**TASK GOAL**: Nothing but the pictures should be left out when the entries below are duplicated.

^^^^^^^^^^^^^^^^

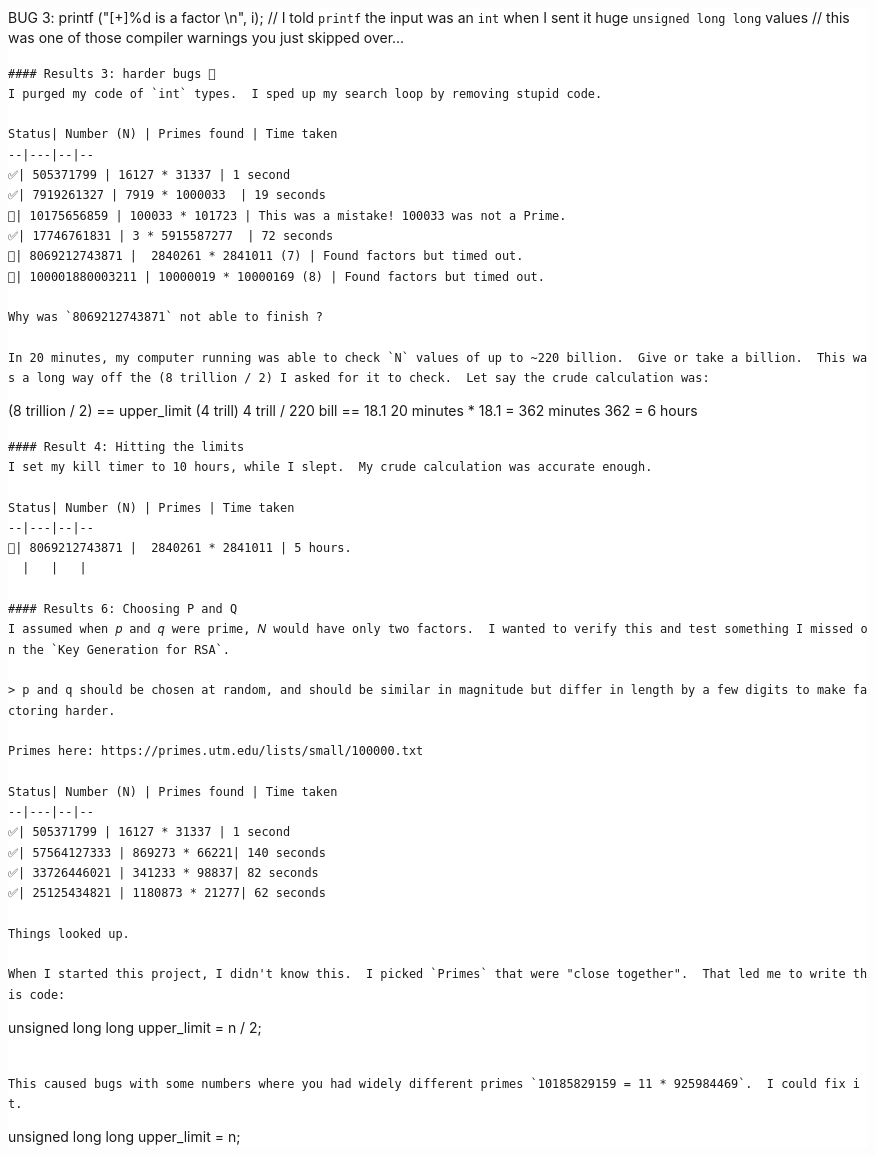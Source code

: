BUG 3: printf ("[+]%d is a factor \n", i);
// I told `printf` the input was an `int` when I sent it huge `unsigned long long` values
// this was one of those compiler warnings you just skipped over...
```
#### Results 3: harder bugs 🐜
I purged my code of `int` types.  I sped up my search loop by removing stupid code.

Status| Number (N) | Primes found | Time taken
--|---|--|--
✅| 505371799 | 16127 * 31337 | 1 second
✅| 7919261327 | 7919 * 1000033  | 19 seconds
🐜| 10175656859 | 100033 * 101723 | This was a mistake! 100033 was not a Prime.
✅| 17746761831 | 3 * 5915587277  | 72 seconds
🐜| 8069212743871 |  2840261 * 2841011 (7) | Found factors but timed out.
🐜| 100001880003211 | 10000019 * 10000169 (8) | Found factors but timed out.

Why was `8069212743871` not able to finish ?

In 20 minutes, my computer running was able to check `N` values of up to ~220 billion.  Give or take a billion.  This was a long way off the (8 trillion / 2) I asked for it to check.  Let say the crude calculation was:

```
(8 trillion / 2) == upper_limit (4 trill)
4 trill / 220 bill == 18.1
20 minutes * 18.1 = 362 minutes
362 = 6 hours
```
#### Result 4: Hitting the limits
I set my kill timer to 10 hours, while I slept.  My crude calculation was accurate enough.

Status| Number (N) | Primes | Time taken
--|---|--|--
🐝| 8069212743871 |  2840261 * 2841011 | 5 hours.
  |   |   |  

#### Results 6: Choosing P and Q
I assumed when 𝑝 and 𝑞 were prime, 𝑁 would have only two factors.  I wanted to verify this and test something I missed on the `Key Generation for RSA`.

> p and q should be chosen at random, and should be similar in magnitude but differ in length by a few digits to make factoring harder.

Primes here: https://primes.utm.edu/lists/small/100000.txt

Status| Number (N) | Primes found | Time taken
--|---|--|--
✅| 505371799 | 16127 * 31337 | 1 second
✅| 57564127333 | 869273 * 66221| 140 seconds
✅| 33726446021 | 341233 * 98837| 82 seconds
✅| 25125434821 | 1180873 * 21277| 62 seconds

Things looked up.

When I started this project, I didn't know this.  I picked `Primes` that were "close together".  That led me to write this code:

```
unsigned long long upper_limit = n / 2;
```  

This caused bugs with some numbers where you had widely different primes `10185829159 = 11 * 925984469`.  I could fix it.
```
unsigned long long upper_limit = n;

  [c83cb04d]: https://www.youtube.com/watch?v=fFJMoIj71nQ&list=PLf3LTJuIxYkTdahPywj7RcTU0OAyRph8H&index=5&t=0s "example_video"
  [b67750ba]: https://maths-people.anu.edu.au/~brent/pd/rpb051i.pdf "example_video"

^^^^^^^^^^^^^^^^

**RESPONSE TO THE EXERCISE**:
Source code

:BUG 3: printf ("[+]%d is a factor \n", i);
// I told `printf` the input was an `int` when I sent it huge `unsigned long long` values
// this was one of those compiler warnings you just skipped over...
```
#### Results 3: harder bugs 🐜
I purged my code of `int` types.  I sped up my search loop by removing stupid code.

Status| Number (N) | Primes found | Time taken
--|---|--|--
✅| 505371799 | 16127 * 31337 | 1 second
✅| 7919261327 | 7919 * 1000033  | 19 seconds
🐜| 10175656859 | 100033 * 101723 | This was a mistake! 100033 was not a Prime.
✅| 17746761831 | 3 * 5915587277  | 72 seconds
🐜| 8069212743871 |  2840261 * 2841011 (7) | Found factors but timed out.
🐜| 100001880003211 | 10000019 * 10000169 (8) | Found factors but timed out.

Why was `8069212743871` not able to finish ?

In 20 minutes, my computer running was able to check `N` values of up to ~220 billion.  Give or take a billion.  This was a long way off the (8 trillion / 2) I asked for it to check.  Let say the crude calculation was:

```
(8 trillion / 2) == upper_limit (4 trill)
4 trill / 220 bill == 18.1
20 minutes * 18.1 = 362 minutes
362 = 6 hours
```
#### Result 4: Hitting the limits
I set my kill timer to 10 hours, while I slept.  My crude calculation was accurate enough.

Status| Number (N) | Primes | Time taken
--|---|--|--
🐝| 8069212743871 |  2840261 * 2841011 | 5 hours.
  |   |   |  

#### Results 6: Choosing P and Q
I assumed when 𝑝 and 𝑞 were prime, 𝑁 would have only two factors.  I wanted to verify this and test something I missed on the `Key Generation for RSA`.

> p and q should be chosen at random, and should be similar in magnitude but differ in length by a few digits to make factoring harder.

Primes here: https://primes.utm.edu/lists/small/100000.txt

Status| Number (N) | Primes found | Time taken
--|---|--|--
✅| 505371799 | 16127 * 31337 | 1 second
✅| 57564127333 | 869273 * 66221| 140 seconds
✅| 33726446021 | 341233 * 98837| 82 seconds
✅| 25125434821 | 1180873 * 21277| 62 seconds

Things looked up.

When I started this project, I didn't know this.  I picked `Primes` that were "close together".  That led me to write this code:

```
unsigned long long upper_limit = n / 2;
```  

This caused bugs with some numbers where you had widely different primes `10185829159 = 11 * 925984469`.  I could fix it.
```
unsigned long long upper_limit = n;

  [c83cb04d]: https://www.youtube.com/watch?v=fFJMoIj71nQ&list=PLf3LTJuIxYkTdahPywj7RcTU0OAyRph8H&index=5&t=0s "example_video"
  [b67750ba]: https://maths-people.anu.edu.au/~brent/pd/rpb051i.pdf "example_video"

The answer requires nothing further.